El piloto penetró directamente en el centro de la tormenta. McConnell tuvo que hacer un esfuerzo para retener sus alimentos. Para distraerse de las náuseas intentó hacerle preguntas a Smith, pero éste no le prestó atención. La lluvia repiqueteaba en las ventanillas de plexiglás. El piloto era apenas una gorra de cuero vista de atrás y Stern una silueta a su lado.

Por primera vez desde la muerte de David, comprendió que el destino era irrevocable. Volaba en un avión negro bajo un cielo encapotado, sobre una isla cuyas luces estaban apagadas desde 1939. La idea de que se estaba librando una guerra de envergadura mundial en la que tal vez estaba en juego el alma misma del hombre jamás se le había aparecido tan nítidamente como en ese momento.

¿Eran esos los olores que conocía David? ¿El olor pesado de la lana mojada y el cuero? ¿El más penetrante del combustible de avión y el aceite? ¿El aroma de la euforia que emanaba de Stern, ese olor sudoroso del cazador al amanecer? Y, desde luego, el olor metálico que McConnell creía percibir en sí mismo…

El del miedo.

Por primera vez adquirió plena conciencia del destino de su vuelo. La Alemania nazi. Un metro cuadrado del glorioso Reich aguardaba que se posaran en él sus pies, o tal vez su cadáver. Trató de desterrar esos pensamientos mientras el Lysander volaba obstinadamente hacia el sur, y se durmió cuando aún quedaba más de una hora de vuelo.

Lo despertó el impacto de las ruedas sobre el suelo.

– ¿Ya llegamos a Suecia? -preguntó aturdido.

– Todavía no, muchacho.

Era la voz del general Smith. El avión viró y carreteó sobre la pista, que estaba totalmente oscura. Finalmente, los faros de un auto parpadearon tres veces,

El piloto detuvo el avión junto al auto.

– Bajen -dijo Smith.

Saltaron del avión y subieron al auto, un lujoso Humber. El piloto se quedó en el Lysander. El conductor del Humber vestía un uniforme negro y manejaba como un hombre que estuviera a punto de llegar tarde a la boda de su hija. Los uniformes alemanes atrajeron su mirada por el espejo retrovisor, pero poco después el auto se detuvo junto a una cerca de ligustros prolijamente recortados. Smith bajó y encabezó la marcha a través de un espléndido jardín inglés. McConnell vio el reflejo de la Luna en las ventanas de mainel, y entonces llegaron a una gran puerta de roble.

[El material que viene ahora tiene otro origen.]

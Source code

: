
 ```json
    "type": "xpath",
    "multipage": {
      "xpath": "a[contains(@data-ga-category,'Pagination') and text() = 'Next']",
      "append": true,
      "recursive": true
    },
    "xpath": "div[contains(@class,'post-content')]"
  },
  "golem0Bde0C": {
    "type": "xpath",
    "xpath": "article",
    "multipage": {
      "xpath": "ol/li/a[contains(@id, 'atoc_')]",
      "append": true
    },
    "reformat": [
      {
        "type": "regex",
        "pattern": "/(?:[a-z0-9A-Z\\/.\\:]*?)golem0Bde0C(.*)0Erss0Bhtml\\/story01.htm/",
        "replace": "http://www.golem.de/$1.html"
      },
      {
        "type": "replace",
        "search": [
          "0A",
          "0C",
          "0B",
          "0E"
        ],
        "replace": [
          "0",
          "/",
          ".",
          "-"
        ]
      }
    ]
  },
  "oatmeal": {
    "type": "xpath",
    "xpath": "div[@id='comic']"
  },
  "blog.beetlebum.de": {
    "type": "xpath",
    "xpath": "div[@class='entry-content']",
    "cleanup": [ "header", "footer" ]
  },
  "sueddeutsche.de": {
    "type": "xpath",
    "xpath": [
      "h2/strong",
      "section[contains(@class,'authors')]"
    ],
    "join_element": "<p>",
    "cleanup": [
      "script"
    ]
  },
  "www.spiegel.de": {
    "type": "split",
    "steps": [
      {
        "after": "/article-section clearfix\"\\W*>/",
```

– ¿Dónde mierda estamos? -preguntó Stern.

– Cuide el lenguaje -observó el general en tono severo.

Smith abrió la puerta y los condujo por un pasillo oscuro. McConnell sintió el aroma de libros encuadernados en cuero y chintz viejo, maderas finas y té. Vio el destello de la luz sobre objetos de bronce y de cristal. Por un instante pensó que se encontraba en la casa de su profesor en Oxford. Pero no, era imposible.

El general Smith giró para avanzar por otro pasillo, iluminado por una lámpara eléctrica de pared. Se detuvo ante una puerta. La pared estaba revestida de paneles de madera que parecían tener más de cuatro siglos. Smith puso una mano en el picaporte y se volvió hacia Stern.

– Cuidado -dijo-. Hablen solamente cuando se les dirija la palabra y cuiden muy bien el lenguaje.

McConnell advirtió con cierta inquietud que el general había abandonado su pose habitual de informalidad cordial. Cada palabra y gesto eran propios de un militar. Cuando Smith abrió la puerta, comprendió el motivo.

Lo primero que vio fue la coronilla calva que remataba una gran cabeza redonda. La cabeza estaba inclinada sobre un enorme mapa. Aunque lo veía al revés, McConnell reconoció el Pas de Calais. El cuerpo robusto estaba enfundado en un gabán de marino; cosa nada extraña, puesto que en la casa hacía casi tanto frío como afuera. Olió el gran cigarro mucho antes de verlo, y también el aroma del coñac en la copa de cristal.

Winston Churchill alzó la vista del mapa y parpadeó. Se enderezó rápidamente.

– ¡Diablos! -exclamó-. ¡Los matones de Himmler descubrieron mi paradero!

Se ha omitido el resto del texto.